All lines before the one containing "- Add support for HomeKit", plus that line itself, are to be printed exactly as they appear below.

START Dataset extract

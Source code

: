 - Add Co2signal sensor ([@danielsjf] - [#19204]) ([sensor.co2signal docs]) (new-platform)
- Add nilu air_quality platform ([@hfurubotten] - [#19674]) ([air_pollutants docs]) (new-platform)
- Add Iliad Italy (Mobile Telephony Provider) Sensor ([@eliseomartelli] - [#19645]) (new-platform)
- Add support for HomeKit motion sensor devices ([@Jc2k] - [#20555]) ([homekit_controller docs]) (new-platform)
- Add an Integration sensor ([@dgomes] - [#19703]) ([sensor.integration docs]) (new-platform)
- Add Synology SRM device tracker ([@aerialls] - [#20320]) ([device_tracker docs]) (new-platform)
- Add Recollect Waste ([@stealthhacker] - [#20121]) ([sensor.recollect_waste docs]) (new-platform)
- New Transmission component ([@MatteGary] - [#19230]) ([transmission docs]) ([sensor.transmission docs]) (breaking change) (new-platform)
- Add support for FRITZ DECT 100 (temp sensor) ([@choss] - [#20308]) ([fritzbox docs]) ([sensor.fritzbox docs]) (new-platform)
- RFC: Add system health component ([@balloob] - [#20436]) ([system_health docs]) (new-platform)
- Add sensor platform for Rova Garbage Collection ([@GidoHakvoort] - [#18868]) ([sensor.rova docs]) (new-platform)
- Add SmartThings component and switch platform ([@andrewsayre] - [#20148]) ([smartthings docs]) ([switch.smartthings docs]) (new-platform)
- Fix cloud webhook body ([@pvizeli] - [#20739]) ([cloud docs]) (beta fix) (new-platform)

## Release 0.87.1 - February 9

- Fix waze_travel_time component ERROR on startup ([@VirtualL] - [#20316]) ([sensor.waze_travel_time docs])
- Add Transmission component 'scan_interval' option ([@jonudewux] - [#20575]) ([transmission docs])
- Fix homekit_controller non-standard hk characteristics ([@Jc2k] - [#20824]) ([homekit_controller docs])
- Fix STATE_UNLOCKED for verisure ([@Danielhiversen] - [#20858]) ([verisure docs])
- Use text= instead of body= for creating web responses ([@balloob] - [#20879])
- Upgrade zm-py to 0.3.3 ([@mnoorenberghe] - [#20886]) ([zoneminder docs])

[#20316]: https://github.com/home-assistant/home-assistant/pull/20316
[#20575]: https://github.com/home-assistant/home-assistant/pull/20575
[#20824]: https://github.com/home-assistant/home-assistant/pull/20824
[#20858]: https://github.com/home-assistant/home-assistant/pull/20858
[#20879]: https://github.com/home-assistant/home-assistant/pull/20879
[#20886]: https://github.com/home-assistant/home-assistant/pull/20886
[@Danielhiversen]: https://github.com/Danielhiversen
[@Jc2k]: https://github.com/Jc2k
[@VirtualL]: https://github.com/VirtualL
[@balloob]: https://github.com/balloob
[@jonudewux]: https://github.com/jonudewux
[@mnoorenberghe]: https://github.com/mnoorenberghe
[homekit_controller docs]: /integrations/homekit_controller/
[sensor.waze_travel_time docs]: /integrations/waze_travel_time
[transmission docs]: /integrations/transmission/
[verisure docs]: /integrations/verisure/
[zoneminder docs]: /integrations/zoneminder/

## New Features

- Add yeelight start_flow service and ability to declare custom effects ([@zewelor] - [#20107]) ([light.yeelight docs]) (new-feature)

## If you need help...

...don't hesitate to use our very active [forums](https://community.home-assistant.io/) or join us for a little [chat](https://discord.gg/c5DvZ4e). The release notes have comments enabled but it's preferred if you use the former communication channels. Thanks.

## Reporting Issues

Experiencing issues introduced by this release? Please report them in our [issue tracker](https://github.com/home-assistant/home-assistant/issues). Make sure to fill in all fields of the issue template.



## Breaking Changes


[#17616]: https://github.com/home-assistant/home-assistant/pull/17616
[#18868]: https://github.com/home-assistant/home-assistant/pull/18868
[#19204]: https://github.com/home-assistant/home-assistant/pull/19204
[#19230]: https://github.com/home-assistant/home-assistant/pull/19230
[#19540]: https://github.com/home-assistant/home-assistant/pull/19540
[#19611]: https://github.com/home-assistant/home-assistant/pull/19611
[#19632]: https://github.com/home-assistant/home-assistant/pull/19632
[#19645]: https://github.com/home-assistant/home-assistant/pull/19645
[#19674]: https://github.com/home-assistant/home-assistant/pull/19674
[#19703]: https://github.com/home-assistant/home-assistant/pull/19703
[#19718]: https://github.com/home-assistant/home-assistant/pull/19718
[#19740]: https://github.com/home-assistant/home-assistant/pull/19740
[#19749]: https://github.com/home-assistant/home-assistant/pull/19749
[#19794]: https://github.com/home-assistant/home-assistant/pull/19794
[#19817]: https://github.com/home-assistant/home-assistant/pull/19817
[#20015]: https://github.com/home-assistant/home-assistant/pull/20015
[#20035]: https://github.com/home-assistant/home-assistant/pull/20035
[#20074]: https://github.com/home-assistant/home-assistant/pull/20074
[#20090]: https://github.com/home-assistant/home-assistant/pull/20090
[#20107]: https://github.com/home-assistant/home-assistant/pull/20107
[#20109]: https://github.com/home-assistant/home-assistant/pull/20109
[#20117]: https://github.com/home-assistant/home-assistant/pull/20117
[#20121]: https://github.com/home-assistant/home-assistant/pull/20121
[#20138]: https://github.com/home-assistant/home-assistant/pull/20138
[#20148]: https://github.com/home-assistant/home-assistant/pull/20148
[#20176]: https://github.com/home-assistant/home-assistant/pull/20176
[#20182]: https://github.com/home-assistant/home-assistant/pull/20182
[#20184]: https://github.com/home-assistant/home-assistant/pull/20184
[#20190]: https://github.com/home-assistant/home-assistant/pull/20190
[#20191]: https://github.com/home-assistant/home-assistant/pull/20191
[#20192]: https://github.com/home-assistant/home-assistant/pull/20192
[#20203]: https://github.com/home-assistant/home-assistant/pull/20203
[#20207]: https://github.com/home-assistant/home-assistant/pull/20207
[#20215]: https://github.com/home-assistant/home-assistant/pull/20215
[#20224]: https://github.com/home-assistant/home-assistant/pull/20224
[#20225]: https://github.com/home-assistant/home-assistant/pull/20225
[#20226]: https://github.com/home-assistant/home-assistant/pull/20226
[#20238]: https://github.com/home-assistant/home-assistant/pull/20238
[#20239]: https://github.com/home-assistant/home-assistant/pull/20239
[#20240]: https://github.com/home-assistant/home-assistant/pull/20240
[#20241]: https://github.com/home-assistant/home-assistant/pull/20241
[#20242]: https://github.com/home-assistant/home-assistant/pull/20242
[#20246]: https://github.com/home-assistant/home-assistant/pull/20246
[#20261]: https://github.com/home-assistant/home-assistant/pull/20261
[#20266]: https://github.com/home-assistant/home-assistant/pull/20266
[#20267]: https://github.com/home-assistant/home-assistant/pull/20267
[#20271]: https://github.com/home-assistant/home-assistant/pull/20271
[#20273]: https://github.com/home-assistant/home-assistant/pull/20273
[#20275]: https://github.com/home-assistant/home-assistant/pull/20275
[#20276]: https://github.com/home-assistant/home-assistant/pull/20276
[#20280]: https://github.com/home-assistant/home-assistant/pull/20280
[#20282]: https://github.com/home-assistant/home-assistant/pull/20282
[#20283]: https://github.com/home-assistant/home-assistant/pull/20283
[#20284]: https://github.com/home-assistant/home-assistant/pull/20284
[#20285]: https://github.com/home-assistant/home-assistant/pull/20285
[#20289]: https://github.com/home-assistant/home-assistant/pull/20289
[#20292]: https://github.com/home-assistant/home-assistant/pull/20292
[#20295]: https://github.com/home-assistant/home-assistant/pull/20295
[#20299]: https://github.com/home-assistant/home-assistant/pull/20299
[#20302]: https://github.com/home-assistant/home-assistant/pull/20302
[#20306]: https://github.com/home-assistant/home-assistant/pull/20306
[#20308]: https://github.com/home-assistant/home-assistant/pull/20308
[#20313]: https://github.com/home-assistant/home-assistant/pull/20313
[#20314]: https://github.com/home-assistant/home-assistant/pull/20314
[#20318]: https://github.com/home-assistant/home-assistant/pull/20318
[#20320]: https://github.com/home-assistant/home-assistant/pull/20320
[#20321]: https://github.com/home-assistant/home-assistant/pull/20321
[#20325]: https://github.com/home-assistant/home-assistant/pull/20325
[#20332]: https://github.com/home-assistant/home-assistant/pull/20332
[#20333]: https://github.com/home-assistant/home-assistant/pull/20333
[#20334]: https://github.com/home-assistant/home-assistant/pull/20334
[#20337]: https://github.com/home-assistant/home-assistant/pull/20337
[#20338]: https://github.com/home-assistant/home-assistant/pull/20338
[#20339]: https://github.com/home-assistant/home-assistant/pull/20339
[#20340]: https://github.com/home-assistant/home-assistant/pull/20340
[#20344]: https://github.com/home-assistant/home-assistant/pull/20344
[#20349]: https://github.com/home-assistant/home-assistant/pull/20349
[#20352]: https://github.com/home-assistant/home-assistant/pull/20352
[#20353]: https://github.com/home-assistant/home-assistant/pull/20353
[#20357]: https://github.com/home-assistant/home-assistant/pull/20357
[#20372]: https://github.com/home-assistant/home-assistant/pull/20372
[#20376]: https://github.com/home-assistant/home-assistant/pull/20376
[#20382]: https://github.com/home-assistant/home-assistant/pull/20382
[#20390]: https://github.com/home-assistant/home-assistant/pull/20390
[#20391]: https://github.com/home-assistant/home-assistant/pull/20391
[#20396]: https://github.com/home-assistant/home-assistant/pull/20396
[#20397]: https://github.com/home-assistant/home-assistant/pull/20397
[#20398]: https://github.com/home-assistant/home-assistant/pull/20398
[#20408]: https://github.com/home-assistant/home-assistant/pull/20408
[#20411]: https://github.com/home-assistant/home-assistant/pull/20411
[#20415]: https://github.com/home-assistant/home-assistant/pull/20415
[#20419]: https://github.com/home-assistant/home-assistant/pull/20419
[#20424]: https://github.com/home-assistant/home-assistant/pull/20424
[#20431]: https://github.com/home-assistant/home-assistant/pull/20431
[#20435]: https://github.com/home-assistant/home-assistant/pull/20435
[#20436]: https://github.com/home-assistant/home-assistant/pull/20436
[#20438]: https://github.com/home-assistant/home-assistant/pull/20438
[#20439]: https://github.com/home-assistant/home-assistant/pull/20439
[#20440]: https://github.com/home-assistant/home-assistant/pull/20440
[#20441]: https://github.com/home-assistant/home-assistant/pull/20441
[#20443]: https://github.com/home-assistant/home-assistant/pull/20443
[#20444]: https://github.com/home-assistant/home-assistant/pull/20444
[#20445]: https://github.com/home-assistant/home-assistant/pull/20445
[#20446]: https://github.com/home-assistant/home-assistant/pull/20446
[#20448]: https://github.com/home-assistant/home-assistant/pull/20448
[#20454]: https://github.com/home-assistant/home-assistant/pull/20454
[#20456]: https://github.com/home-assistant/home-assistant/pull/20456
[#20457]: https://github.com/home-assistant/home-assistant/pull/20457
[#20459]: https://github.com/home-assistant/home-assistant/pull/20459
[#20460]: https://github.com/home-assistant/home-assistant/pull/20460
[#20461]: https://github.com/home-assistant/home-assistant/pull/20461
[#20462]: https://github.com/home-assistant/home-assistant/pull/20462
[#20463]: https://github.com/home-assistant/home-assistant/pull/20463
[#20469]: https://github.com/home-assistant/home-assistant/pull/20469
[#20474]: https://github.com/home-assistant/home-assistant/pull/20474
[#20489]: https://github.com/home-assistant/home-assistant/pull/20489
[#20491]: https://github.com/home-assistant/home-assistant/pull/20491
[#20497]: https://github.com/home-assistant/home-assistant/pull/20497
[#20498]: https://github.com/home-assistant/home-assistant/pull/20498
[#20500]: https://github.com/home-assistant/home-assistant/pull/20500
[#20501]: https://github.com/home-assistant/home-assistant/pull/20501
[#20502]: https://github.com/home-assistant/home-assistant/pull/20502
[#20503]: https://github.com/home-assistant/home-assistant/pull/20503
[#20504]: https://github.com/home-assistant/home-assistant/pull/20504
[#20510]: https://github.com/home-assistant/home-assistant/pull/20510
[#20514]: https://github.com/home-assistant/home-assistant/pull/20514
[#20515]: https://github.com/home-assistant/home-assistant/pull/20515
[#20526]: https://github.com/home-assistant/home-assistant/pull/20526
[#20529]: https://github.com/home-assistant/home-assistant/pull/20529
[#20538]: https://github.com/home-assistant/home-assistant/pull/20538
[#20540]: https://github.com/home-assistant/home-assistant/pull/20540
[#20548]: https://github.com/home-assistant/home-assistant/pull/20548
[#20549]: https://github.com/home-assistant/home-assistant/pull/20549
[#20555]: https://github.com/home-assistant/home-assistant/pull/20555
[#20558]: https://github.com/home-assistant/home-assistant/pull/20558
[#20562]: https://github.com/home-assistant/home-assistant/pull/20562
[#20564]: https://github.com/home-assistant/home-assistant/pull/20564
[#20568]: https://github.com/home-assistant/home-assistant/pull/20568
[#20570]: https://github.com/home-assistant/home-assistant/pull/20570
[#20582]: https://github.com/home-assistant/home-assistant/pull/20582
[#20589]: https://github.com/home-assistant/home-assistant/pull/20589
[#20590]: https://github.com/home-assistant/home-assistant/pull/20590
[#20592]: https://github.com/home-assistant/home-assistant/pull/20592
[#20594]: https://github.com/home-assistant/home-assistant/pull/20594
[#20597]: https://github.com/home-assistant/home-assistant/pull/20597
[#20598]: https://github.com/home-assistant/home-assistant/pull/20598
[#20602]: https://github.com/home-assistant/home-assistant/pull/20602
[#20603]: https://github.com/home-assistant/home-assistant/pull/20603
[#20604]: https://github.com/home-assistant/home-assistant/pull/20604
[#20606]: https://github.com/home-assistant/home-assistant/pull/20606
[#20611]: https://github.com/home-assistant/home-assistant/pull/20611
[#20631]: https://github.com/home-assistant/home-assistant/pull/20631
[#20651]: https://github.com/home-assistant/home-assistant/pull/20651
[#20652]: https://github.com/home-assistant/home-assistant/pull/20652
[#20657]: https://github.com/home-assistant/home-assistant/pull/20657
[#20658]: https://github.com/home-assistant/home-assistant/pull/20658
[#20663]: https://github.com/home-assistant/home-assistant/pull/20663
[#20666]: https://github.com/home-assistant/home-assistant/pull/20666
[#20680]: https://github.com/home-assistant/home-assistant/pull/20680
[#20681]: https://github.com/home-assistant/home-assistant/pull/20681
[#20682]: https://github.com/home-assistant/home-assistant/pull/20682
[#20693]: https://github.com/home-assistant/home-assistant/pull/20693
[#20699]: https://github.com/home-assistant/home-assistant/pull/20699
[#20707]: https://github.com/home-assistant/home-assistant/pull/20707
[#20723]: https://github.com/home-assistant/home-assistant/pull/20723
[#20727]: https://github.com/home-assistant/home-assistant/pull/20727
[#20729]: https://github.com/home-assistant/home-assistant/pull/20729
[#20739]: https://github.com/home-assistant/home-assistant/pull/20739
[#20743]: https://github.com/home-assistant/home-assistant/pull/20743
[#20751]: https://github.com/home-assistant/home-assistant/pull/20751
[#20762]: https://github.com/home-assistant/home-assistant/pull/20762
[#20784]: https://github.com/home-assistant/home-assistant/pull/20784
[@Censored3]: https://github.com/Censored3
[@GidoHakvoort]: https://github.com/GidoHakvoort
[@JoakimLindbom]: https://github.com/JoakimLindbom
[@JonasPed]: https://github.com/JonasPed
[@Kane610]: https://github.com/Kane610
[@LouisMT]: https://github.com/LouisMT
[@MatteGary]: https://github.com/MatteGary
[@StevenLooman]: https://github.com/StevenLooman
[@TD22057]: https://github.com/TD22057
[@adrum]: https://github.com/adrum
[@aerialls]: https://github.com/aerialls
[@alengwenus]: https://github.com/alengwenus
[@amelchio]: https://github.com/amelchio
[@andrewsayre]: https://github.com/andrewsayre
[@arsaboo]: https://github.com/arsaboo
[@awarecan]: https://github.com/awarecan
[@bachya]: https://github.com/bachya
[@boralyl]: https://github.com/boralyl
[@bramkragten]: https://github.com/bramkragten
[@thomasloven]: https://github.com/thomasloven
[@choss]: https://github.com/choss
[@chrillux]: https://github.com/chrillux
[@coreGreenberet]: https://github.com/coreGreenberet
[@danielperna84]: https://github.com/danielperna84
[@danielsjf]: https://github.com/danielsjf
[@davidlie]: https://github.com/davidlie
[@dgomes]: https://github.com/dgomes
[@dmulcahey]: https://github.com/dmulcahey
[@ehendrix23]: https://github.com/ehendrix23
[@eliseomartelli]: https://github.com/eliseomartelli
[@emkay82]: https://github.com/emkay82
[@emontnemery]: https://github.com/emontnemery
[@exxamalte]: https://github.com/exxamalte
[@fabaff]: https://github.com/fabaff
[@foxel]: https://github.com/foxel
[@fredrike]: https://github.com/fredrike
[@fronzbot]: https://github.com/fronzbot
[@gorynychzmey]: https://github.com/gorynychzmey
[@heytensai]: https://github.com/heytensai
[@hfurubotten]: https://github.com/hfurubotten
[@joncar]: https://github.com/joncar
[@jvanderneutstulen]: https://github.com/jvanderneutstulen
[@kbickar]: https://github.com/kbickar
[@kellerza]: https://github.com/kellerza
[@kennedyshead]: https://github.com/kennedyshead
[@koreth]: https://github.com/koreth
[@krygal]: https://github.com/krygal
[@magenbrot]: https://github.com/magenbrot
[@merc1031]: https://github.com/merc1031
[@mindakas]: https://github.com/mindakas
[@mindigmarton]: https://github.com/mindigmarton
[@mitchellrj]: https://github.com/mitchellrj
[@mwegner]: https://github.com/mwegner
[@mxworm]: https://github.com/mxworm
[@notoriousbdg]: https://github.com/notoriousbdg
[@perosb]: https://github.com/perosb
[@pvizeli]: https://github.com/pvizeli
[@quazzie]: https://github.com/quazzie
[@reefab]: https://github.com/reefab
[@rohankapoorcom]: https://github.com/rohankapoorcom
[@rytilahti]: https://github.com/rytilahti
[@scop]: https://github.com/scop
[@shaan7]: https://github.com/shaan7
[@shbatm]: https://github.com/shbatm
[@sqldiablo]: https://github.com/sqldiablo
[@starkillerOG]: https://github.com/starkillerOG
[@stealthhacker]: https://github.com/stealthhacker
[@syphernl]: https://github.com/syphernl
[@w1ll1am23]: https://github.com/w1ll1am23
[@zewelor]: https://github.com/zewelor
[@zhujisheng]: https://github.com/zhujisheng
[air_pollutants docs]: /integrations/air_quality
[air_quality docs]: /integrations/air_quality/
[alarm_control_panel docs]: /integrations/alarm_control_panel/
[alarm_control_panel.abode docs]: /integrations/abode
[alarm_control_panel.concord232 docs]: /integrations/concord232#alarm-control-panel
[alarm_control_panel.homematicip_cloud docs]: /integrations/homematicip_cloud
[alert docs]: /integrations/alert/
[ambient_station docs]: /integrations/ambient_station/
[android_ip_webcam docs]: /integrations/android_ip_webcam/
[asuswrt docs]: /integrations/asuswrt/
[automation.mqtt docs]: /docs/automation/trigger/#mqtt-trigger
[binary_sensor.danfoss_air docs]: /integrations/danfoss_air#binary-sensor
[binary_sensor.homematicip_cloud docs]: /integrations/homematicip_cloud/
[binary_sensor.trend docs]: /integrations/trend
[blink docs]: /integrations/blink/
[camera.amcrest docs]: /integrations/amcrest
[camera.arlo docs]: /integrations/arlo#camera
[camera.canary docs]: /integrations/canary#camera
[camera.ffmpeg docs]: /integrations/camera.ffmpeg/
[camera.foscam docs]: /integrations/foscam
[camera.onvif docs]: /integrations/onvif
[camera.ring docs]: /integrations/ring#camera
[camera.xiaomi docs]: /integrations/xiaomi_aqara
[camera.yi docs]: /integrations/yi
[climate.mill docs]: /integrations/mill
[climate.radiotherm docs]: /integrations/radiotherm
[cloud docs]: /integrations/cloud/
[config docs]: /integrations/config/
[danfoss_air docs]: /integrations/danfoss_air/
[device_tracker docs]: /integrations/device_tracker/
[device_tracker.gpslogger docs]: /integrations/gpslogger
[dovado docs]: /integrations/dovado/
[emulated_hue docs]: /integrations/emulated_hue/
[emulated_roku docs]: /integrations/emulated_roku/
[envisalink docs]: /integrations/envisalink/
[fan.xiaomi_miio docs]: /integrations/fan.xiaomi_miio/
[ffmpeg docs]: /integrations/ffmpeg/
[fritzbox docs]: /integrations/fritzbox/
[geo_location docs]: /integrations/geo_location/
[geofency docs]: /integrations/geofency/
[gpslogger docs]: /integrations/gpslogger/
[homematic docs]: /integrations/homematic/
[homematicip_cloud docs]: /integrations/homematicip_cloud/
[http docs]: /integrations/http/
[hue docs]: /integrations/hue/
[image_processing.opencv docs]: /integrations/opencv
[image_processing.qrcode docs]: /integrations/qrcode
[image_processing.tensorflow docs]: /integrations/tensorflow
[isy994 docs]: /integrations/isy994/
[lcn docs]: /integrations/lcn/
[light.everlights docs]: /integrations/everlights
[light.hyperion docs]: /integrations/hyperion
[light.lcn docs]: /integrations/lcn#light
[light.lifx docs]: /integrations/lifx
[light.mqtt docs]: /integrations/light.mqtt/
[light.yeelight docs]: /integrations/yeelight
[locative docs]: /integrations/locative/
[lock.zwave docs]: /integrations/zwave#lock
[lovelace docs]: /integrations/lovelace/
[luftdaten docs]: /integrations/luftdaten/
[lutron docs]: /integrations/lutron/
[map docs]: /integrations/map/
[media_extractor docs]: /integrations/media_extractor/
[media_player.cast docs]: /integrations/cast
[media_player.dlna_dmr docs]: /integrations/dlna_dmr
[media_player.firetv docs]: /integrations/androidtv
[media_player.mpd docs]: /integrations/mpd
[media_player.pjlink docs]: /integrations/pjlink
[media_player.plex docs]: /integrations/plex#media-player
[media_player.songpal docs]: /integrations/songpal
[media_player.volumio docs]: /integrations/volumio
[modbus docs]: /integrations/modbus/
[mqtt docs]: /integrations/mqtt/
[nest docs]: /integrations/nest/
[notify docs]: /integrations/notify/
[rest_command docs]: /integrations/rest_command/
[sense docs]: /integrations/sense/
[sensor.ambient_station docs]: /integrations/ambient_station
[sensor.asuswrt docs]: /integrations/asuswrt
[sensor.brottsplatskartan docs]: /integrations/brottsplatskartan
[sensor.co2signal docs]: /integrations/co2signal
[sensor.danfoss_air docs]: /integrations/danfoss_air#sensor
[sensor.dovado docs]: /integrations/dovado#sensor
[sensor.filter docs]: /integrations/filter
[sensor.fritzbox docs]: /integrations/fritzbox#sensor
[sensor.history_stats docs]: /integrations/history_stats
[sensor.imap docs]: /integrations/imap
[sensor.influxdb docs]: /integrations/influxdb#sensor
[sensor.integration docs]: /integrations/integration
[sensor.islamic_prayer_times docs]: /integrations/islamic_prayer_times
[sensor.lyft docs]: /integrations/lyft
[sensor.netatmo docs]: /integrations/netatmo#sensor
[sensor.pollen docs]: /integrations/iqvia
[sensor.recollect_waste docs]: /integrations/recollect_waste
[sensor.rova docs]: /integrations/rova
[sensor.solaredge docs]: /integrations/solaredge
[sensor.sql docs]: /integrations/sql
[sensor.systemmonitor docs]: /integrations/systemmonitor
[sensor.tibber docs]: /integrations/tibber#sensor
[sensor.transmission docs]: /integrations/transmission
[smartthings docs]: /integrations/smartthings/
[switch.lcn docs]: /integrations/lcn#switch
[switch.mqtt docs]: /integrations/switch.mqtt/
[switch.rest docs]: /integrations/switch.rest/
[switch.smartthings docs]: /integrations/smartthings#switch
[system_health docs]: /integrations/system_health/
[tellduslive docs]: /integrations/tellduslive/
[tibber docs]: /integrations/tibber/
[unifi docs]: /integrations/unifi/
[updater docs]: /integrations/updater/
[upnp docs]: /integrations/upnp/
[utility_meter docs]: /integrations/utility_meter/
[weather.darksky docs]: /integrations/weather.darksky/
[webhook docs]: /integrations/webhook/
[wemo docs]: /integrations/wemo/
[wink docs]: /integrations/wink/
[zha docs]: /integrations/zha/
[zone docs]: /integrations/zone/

END Dataset extract

• Solution for this problem
Source code

: - Add Co2signal sensor ([@danielsjf] - [#19204]) ([sensor.co2signal docs]) (new-platform)
- Add nilu air_quality platform ([@hfurubotten] - [#19674]) ([air_pollutants docs]) (new-platform)
- Add Iliad Italy (Mobile Telephony Provider) Sensor ([@eliseomartelli] - [#19645]) (new-platform)
- Add support for HomeKit motion sensor devices ([@Jc2k] - [#20555]) ([homekit_controller docs]) (new-platform)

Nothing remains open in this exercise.